## MATERIAL PROVIDED
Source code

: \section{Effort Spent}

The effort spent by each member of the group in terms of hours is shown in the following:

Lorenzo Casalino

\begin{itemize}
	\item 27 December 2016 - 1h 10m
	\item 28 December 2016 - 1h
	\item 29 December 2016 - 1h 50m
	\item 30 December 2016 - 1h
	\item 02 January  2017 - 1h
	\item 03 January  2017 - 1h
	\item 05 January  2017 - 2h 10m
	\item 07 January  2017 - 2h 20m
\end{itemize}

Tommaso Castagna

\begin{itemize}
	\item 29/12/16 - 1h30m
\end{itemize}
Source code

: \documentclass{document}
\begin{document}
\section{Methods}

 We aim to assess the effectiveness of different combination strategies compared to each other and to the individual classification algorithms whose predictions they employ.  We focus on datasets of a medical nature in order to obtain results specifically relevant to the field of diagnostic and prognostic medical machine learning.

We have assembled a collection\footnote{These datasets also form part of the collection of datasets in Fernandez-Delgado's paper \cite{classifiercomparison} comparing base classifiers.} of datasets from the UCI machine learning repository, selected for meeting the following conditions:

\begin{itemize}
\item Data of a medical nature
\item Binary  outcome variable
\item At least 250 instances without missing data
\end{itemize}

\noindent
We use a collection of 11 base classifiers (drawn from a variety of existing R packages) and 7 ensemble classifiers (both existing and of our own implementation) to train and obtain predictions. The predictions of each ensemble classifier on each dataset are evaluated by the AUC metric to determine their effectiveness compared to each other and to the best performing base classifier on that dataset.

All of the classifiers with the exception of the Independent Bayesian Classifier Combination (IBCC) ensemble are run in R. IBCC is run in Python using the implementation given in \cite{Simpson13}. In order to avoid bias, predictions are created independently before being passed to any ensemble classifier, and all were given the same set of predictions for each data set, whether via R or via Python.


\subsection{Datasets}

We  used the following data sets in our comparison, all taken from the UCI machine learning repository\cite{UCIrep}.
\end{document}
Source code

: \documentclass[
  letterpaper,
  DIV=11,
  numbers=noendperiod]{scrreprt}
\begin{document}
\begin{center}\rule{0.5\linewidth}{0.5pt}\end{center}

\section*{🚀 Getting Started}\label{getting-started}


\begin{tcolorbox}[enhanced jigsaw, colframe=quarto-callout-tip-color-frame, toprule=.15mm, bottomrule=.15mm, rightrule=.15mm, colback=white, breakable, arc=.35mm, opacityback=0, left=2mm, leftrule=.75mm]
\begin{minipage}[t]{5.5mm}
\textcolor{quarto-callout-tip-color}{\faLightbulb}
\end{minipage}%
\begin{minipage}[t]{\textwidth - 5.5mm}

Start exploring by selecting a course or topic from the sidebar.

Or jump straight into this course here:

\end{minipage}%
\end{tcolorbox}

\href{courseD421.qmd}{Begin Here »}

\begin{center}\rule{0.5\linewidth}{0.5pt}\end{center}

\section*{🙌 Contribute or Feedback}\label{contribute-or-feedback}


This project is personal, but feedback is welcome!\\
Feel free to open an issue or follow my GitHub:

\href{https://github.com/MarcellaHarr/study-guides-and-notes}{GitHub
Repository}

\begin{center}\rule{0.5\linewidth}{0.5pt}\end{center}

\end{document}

## WHAT IS NEEDED
Give the data back in full, exactly as written.

## SOLUTION TO THE PROBLEM
Source code

: \section{Effort Spent}

The effort spent by each member of the group in terms of hours is shown in the following:

Lorenzo Casalino

\begin{itemize}
	\item 27 December 2016 - 1h 10m
	\item 28 December 2016 - 1h
	\item 29 December 2016 - 1h 50m
	\item 30 December 2016 - 1h
	\item 02 January  2017 - 1h
	\item 03 January  2017 - 1h
	\item 05 January  2017 - 2h 10m
	\item 07 January  2017 - 2h 20m
\end{itemize}

Tommaso Castagna

\begin{itemize}
	\item 29/12/16 - 1h30m
\end{itemize}
Source code

: \documentclass{document}
\begin{document}
\section{Methods}

 We aim to assess the effectiveness of different combination strategies compared to each other and to the individual classification algorithms whose predictions they employ.  We focus on datasets of a medical nature in order to obtain results specifically relevant to the field of diagnostic and prognostic medical machine learning.

We have assembled a collection\footnote{These datasets also form part of the collection of datasets in Fernandez-Delgado's paper \cite{classifiercomparison} comparing base classifiers.} of datasets from the UCI machine learning repository, selected for meeting the following conditions:

\begin{itemize}
\item Data of a medical nature
\item Binary  outcome variable
\item At least 250 instances without missing data
\end{itemize}

\noindent
We use a collection of 11 base classifiers (drawn from a variety of existing R packages) and 7 ensemble classifiers (both existing and of our own implementation) to train and obtain predictions. The predictions of each ensemble classifier on each dataset are evaluated by the AUC metric to determine their effectiveness compared to each other and to the best performing base classifier on that dataset.

All of the classifiers with the exception of the Independent Bayesian Classifier Combination (IBCC) ensemble are run in R. IBCC is run in Python using the implementation given in \cite{Simpson13}. In order to avoid bias, predictions are created independently before being passed to any ensemble classifier, and all were given the same set of predictions for each data set, whether via R or via Python.


\subsection{Datasets}

We  used the following data sets in our comparison, all taken from the UCI machine learning repository\cite{UCIrep}.
\end{document}
Source code

: \documentclass[
  letterpaper,
  DIV=11,
  numbers=noendperiod]{scrreprt}
\begin{document}
\begin{center}\rule{0.5\linewidth}{0.5pt}\end{center}

\section*{🚀 Getting Started}\label{getting-started}


\begin{tcolorbox}[enhanced jigsaw, colframe=quarto-callout-tip-color-frame, toprule=.15mm, bottomrule=.15mm, rightrule=.15mm, colback=white, breakable, arc=.35mm, opacityback=0, left=2mm, leftrule=.75mm]
\begin{minipage}[t]{5.5mm}
\textcolor{quarto-callout-tip-color}{\faLightbulb}
\end{minipage}%
\begin{minipage}[t]{\textwidth - 5.5mm}

Start exploring by selecting a course or topic from the sidebar.

Or jump straight into this course here:

\end{minipage}%
\end{tcolorbox}

\href{courseD421.qmd}{Begin Here »}

\begin{center}\rule{0.5\linewidth}{0.5pt}\end{center}

\section*{🙌 Contribute or Feedback}\label{contribute-or-feedback}


This project is personal, but feedback is welcome!\\
Feel free to open an issue or follow my GitHub:

\href{https://github.com/MarcellaHarr/study-guides-and-notes}{GitHub
Repository}

\begin{center}\rule{0.5\linewidth}{0.5pt}\end{center}

\end{document}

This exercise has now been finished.